Task brief:
What is the number of lines in the data below that contain "thebibliography"? Reply with the number only.

Data entries:
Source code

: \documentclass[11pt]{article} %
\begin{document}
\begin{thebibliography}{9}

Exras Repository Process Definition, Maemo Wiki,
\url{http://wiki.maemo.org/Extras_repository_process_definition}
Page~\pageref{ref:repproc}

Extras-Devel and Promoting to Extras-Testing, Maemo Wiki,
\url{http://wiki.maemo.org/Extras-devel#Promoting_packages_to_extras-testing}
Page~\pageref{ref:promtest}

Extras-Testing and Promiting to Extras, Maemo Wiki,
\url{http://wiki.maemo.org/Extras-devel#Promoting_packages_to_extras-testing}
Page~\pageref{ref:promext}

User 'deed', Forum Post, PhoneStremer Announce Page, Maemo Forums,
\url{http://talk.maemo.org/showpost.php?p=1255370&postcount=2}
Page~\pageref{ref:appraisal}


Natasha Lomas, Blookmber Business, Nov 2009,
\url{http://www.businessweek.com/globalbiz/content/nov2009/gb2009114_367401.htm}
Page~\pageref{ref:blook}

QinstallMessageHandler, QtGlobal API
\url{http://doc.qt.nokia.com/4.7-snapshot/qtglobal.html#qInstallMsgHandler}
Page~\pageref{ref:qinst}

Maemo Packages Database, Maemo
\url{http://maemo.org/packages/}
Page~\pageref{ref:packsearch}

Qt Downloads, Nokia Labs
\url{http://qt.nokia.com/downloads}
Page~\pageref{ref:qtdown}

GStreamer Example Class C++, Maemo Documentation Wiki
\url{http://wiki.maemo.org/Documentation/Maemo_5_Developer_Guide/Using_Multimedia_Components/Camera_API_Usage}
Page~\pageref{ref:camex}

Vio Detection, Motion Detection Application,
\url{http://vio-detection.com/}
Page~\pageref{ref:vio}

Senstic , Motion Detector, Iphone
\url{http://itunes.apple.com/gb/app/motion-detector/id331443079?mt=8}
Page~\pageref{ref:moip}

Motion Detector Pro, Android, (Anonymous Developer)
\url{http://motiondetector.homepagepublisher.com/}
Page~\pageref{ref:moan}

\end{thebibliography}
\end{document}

The completed task:
2